Twelve vehicles isn’t much, considering that Toybox Turbos had thirty-five and the previous Micro Machines games had over a hundred! But to attempt to add to the longevity, these unlocks are acquired through loot boxes. If you own an unlock already then you acquire coins instead which you can then use to purchase an unlock. Ah yes, that’s right, this system is from Overwatch, but what’s it doing in a Micro Machines game?

What is abundantly clear is that Blizzard’s Overwatch has had an overbearing influence on this game, so much so that it feels like an almost carbon copy of the game, except you’re racing with Micro Machines instead of shooting people. Every option, statistic, looting system, and many other things throw you an immediate Groundhog Day effect. You’ve seen it before and now you’re being injected with another dose.

The lack of originality for the entire menu and statistics system (borrowing heavily from Overwatch) could mean only one thing, this game has been built for one purpose – eSports. With the forced online login at the start, the ranked matches, the special events, and the tiered reward system in online ranking, it has to be purely for competition purposes; and Micro Machines is not the game to do that.

What Micro Machines is well known for is the single player championships and the ludicrous eight-player local multiplayer across four pads. The hours played in local multiplayer across several dozens of tracks made the games a blessing to play and great fun. Unfortunately, you get none of this here, not even a championship mode. Instead everything local is tacked on for “good” measure and little thought and effort has been put into it.

If online multiplayer is what was being focused on primarily then there was another glaring issue. More than two-thirds of the races or battles online resulted in myself being the only vehicle moving. You can tell that when other players fell off the track their vehicle would spawn in the relevant place, but it again would not move, yet you can see and hear the weapons being used. This even happened when there was only AI. It’s so glaring that playing online feels like a random roulette game where the outcome is totally unpredictable.

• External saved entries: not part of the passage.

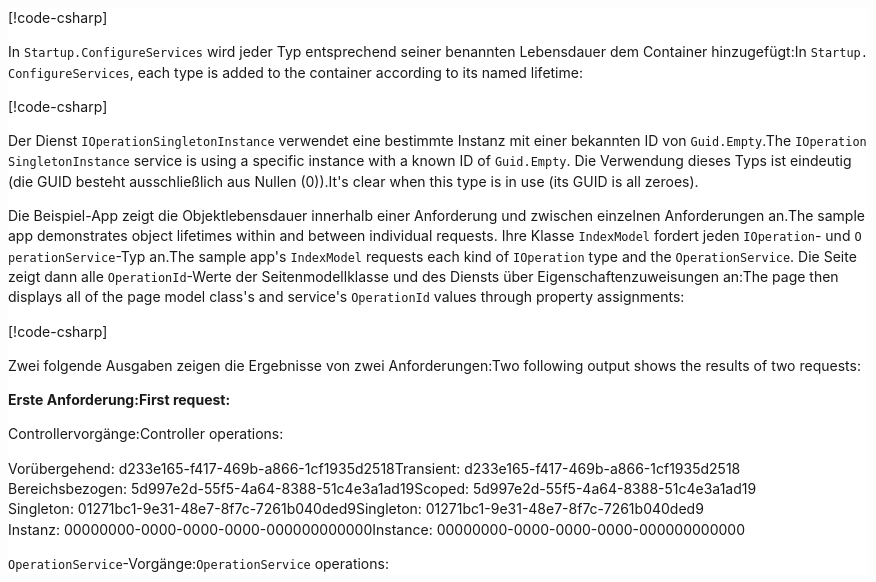 [!code-csharp[](dependency-injection/samples/3.x/DependencyInjectionSample/Services/OperationService.cs?name=snippet1)]

<span data-ttu-id="707a0-425">In `Startup.ConfigureServices` wird jeder Typ entsprechend seiner benannten Lebensdauer dem Container hinzugefügt:</span><span class="sxs-lookup"><span data-stu-id="707a0-425">In `Startup.ConfigureServices`, each type is added to the container according to its named lifetime:</span></span>

[!code-csharp[](dependency-injection/samples/3.x/DependencyInjectionSample/Startup.cs?name=snippet1&highlight=6-9,12)]

<span data-ttu-id="707a0-426">Der Dienst `IOperationSingletonInstance` verwendet eine bestimmte Instanz mit einer bekannten ID von `Guid.Empty`.</span><span class="sxs-lookup"><span data-stu-id="707a0-426">The `IOperationSingletonInstance` service is using a specific instance with a known ID of `Guid.Empty`.</span></span> <span data-ttu-id="707a0-427">Die Verwendung dieses Typs ist eindeutig (die GUID besteht ausschließlich aus Nullen (0)).</span><span class="sxs-lookup"><span data-stu-id="707a0-427">It's clear when this type is in use (its GUID is all zeroes).</span></span>

<span data-ttu-id="707a0-428">Die Beispiel-App zeigt die Objektlebensdauer innerhalb einer Anforderung und zwischen einzelnen Anforderungen an.</span><span class="sxs-lookup"><span data-stu-id="707a0-428">The sample app demonstrates object lifetimes within and between individual requests.</span></span> <span data-ttu-id="707a0-429">Ihre Klasse `IndexModel` fordert jeden `IOperation`- und `OperationService`-Typ an.</span><span class="sxs-lookup"><span data-stu-id="707a0-429">The sample app's `IndexModel` requests each kind of `IOperation` type and the `OperationService`.</span></span> <span data-ttu-id="707a0-430">Die Seite zeigt dann alle `OperationId`-Werte der Seitenmodellklasse und des Diensts über Eigenschaftenzuweisungen an:</span><span class="sxs-lookup"><span data-stu-id="707a0-430">The page then displays all of the page model class's and service's `OperationId` values through property assignments:</span></span>

[!code-csharp[](dependency-injection/samples/3.x/DependencyInjectionSample/Pages/Index.cshtml.cs?name=snippet1&highlight=7-11,14-18,21-25)]

<span data-ttu-id="707a0-431">Zwei folgende Ausgaben zeigen die Ergebnisse von zwei Anforderungen:</span><span class="sxs-lookup"><span data-stu-id="707a0-431">Two following output shows the results of two requests:</span></span>

<span data-ttu-id="707a0-432">**Erste Anforderung:**</span><span class="sxs-lookup"><span data-stu-id="707a0-432">**First request:**</span></span>

<span data-ttu-id="707a0-433">Controllervorgänge:</span><span class="sxs-lookup"><span data-stu-id="707a0-433">Controller operations:</span></span>

<span data-ttu-id="707a0-434">Vorübergehend: d233e165-f417-469b-a866-1cf1935d2518</span><span class="sxs-lookup"><span data-stu-id="707a0-434">Transient: d233e165-f417-469b-a866-1cf1935d2518</span></span>  
<span data-ttu-id="707a0-435">Bereichsbezogen: 5d997e2d-55f5-4a64-8388-51c4e3a1ad19</span><span class="sxs-lookup"><span data-stu-id="707a0-435">Scoped: 5d997e2d-55f5-4a64-8388-51c4e3a1ad19</span></span>  
<span data-ttu-id="707a0-436">Singleton: 01271bc1-9e31-48e7-8f7c-7261b040ded9</span><span class="sxs-lookup"><span data-stu-id="707a0-436">Singleton: 01271bc1-9e31-48e7-8f7c-7261b040ded9</span></span>  
<span data-ttu-id="707a0-437">Instanz: 00000000-0000-0000-0000-000000000000</span><span class="sxs-lookup"><span data-stu-id="707a0-437">Instance: 00000000-0000-0000-0000-000000000000</span></span>

<span data-ttu-id="707a0-438">`OperationService`-Vorgänge:</span><span class="sxs-lookup"><span data-stu-id="707a0-438">`OperationService` operations:</span></span>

What is clear is that Codemasters are pushing their venerable Micro Machines series to the online multiplayer scene. It is set up in such a way that it has become a detriment to the single player and local multiplayer, which has little content. What hampers the game, even more, is the broken online play where, at the time of writing, playing online frequently and seeing only myself move. I highly recommend waiting to purchase the game until the online servers are sorted out and when there’s more content – or simply purchase Toybox Turbos.

Score

4.5

The Final Word

Unfortunately, Micro Machines World Series has been forced into a corner where its online multiplayer only nature, buggy online play, and less than half features of the content of its non-licensed predecessor makes this a hard purchase.